■ **Work instruction**
Which lines of the entries contain the word "multispectral"? Please list them.

■ **Extracted records**

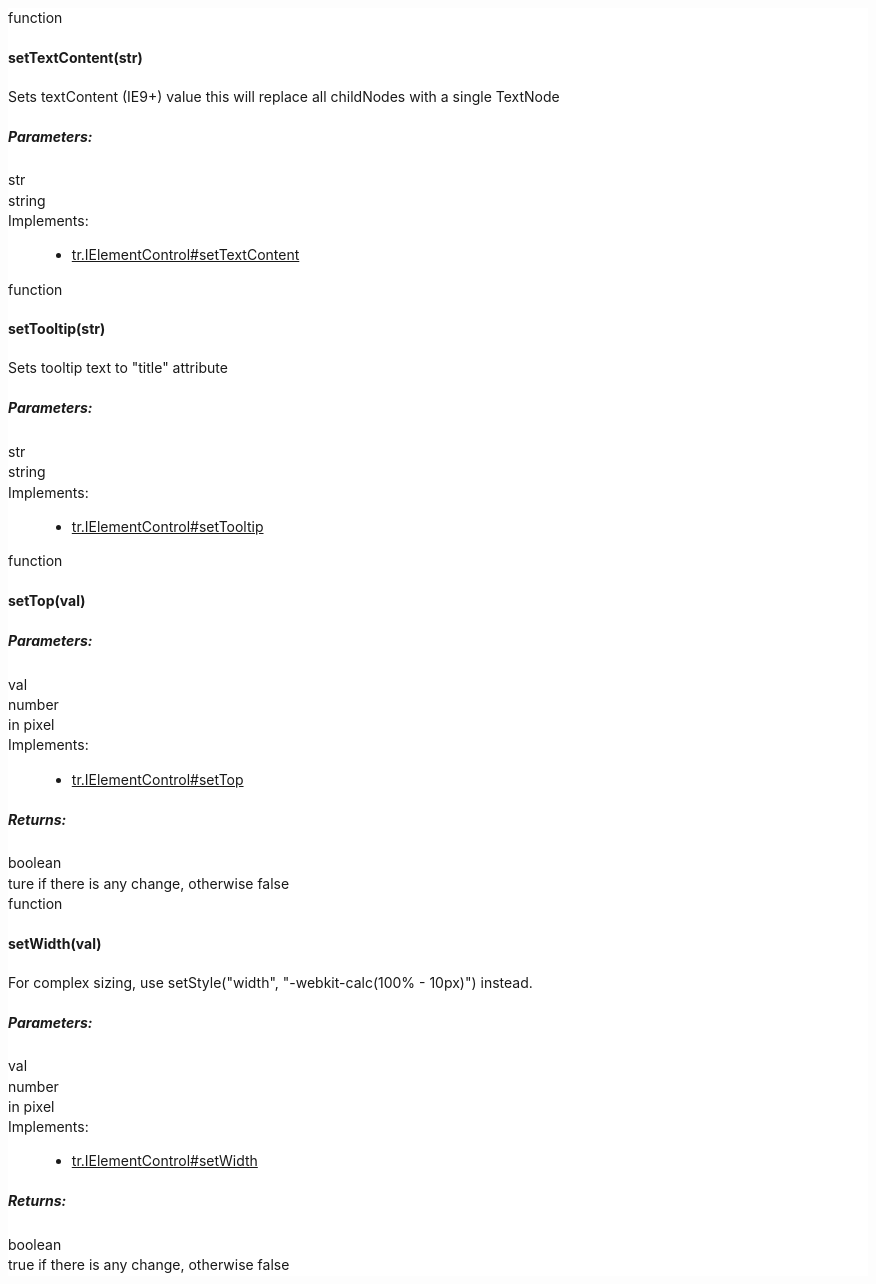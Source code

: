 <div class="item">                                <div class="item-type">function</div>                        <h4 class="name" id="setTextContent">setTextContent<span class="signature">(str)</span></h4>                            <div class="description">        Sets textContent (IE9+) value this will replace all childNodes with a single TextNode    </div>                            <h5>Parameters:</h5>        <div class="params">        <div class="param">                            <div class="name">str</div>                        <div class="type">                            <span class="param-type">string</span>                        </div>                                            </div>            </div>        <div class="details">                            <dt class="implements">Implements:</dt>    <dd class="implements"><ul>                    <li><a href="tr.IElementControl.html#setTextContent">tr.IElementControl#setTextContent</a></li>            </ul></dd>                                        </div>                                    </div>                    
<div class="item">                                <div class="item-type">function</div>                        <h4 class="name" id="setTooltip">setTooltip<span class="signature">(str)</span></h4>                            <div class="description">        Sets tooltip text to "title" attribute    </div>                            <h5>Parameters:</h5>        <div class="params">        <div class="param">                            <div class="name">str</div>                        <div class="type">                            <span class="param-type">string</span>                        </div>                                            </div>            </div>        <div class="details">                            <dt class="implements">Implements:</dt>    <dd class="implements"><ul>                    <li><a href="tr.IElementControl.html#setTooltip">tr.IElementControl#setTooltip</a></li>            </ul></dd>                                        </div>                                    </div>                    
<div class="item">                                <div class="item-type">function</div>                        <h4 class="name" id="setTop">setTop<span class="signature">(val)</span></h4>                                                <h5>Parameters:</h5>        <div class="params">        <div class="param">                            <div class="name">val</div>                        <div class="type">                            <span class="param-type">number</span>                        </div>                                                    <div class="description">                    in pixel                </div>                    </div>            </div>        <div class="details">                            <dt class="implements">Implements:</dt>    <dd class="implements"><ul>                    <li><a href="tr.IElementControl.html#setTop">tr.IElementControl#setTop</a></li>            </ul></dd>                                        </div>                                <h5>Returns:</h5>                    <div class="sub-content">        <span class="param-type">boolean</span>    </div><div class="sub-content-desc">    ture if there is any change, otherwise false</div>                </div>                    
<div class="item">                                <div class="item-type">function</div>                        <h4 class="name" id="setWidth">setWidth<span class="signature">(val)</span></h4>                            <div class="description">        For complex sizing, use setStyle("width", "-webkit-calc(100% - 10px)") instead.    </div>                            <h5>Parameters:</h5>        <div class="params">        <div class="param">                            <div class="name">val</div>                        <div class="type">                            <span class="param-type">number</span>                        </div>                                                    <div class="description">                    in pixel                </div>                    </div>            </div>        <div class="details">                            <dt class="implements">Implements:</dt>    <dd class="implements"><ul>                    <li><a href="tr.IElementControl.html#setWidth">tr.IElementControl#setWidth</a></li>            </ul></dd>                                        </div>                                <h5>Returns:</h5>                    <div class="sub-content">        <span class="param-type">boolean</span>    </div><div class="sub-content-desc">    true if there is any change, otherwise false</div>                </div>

---

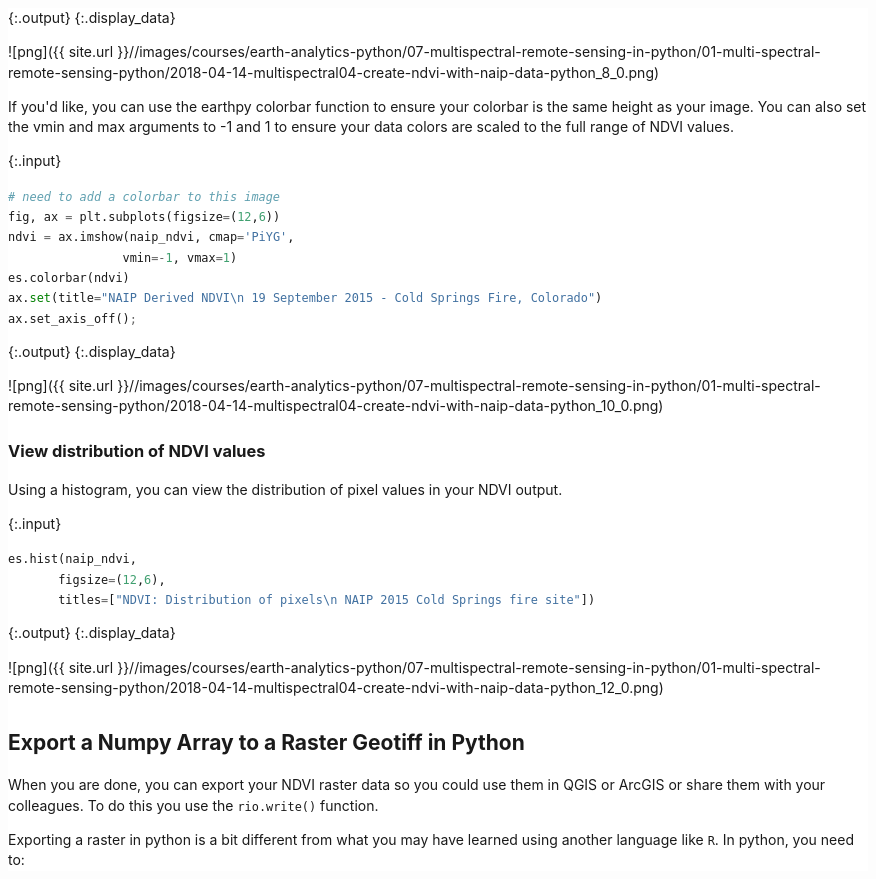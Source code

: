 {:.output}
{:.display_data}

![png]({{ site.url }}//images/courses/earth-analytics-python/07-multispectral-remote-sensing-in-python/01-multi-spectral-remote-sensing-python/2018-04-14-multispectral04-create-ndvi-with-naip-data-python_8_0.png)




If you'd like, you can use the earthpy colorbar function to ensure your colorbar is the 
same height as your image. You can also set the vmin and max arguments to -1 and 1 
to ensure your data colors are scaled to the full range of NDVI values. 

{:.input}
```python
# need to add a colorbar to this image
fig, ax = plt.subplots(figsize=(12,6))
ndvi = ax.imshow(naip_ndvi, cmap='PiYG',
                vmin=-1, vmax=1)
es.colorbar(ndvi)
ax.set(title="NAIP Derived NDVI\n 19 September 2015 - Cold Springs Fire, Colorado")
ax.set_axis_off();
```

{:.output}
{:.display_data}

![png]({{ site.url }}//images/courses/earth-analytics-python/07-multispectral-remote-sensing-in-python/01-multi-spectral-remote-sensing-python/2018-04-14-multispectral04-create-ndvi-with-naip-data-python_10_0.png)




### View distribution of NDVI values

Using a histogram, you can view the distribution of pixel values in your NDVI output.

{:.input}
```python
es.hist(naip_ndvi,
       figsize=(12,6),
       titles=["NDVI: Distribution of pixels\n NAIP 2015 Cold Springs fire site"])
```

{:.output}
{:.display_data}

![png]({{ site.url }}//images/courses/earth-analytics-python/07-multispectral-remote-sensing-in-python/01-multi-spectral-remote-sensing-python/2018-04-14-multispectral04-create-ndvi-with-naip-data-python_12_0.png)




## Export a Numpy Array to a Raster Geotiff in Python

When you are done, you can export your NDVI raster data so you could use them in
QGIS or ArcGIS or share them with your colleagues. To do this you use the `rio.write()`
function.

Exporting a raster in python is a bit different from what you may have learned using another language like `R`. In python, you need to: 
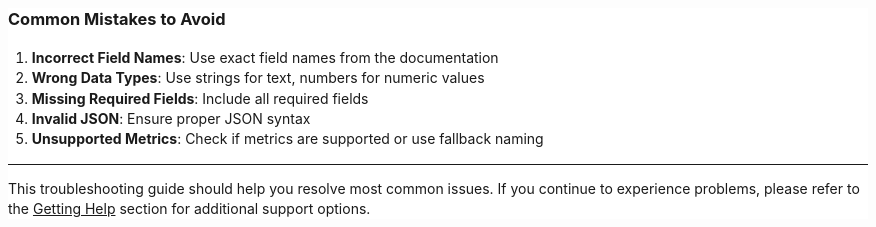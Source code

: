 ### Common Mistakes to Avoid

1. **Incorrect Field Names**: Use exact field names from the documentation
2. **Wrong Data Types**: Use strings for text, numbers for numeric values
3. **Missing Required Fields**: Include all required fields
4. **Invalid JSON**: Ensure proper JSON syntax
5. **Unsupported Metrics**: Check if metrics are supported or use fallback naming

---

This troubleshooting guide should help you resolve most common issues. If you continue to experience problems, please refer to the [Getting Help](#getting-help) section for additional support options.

---

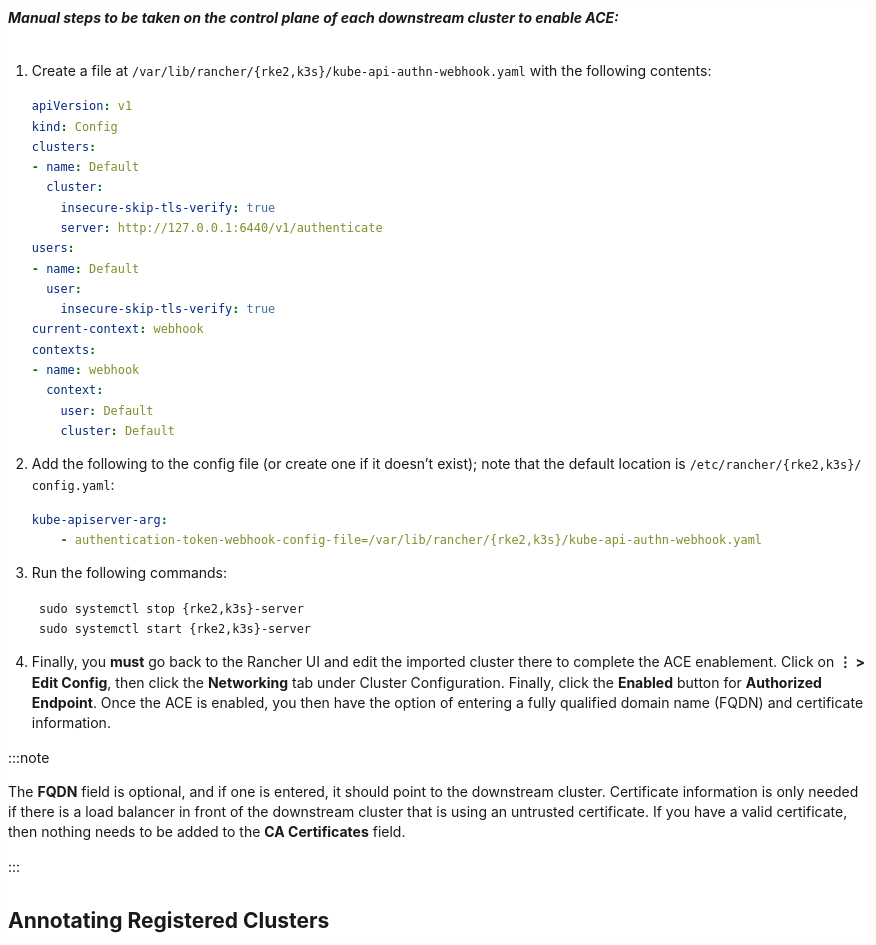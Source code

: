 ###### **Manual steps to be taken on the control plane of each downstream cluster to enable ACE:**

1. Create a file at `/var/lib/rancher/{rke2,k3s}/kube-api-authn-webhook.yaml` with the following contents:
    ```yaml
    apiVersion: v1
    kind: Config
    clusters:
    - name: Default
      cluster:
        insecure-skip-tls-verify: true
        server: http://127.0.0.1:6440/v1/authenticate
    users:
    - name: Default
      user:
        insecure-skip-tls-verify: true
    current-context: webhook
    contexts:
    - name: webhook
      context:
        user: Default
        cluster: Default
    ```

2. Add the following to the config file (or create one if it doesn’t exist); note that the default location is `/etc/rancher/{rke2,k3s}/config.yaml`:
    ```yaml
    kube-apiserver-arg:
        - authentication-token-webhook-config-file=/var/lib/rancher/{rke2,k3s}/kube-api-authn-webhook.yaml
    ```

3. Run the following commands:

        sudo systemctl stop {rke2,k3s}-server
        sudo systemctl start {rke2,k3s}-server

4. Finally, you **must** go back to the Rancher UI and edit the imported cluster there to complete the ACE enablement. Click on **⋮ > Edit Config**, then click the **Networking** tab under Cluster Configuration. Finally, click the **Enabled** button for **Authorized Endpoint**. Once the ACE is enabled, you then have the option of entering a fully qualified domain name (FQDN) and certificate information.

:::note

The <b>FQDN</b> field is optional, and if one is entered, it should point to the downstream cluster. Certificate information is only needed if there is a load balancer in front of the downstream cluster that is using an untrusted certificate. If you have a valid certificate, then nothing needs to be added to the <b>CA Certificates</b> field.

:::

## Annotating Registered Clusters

■ **Solution**
![png]({{ site.url }}//images/courses/earth-analytics-python/07-multispectral-remote-sensing-in-python/01-multi-spectral-remote-sensing-python/2018-04-14-multispectral04-create-ndvi-with-naip-data-python_8_0.png)
![png]({{ site.url }}//images/courses/earth-analytics-python/07-multispectral-remote-sensing-in-python/01-multi-spectral-remote-sensing-python/2018-04-14-multispectral04-create-ndvi-with-naip-data-python_10_0.png)
![png]({{ site.url }}//images/courses/earth-analytics-python/07-multispectral-remote-sensing-in-python/01-multi-spectral-remote-sensing-python/2018-04-14-multispectral04-create-ndvi-with-naip-data-python_12_0.png)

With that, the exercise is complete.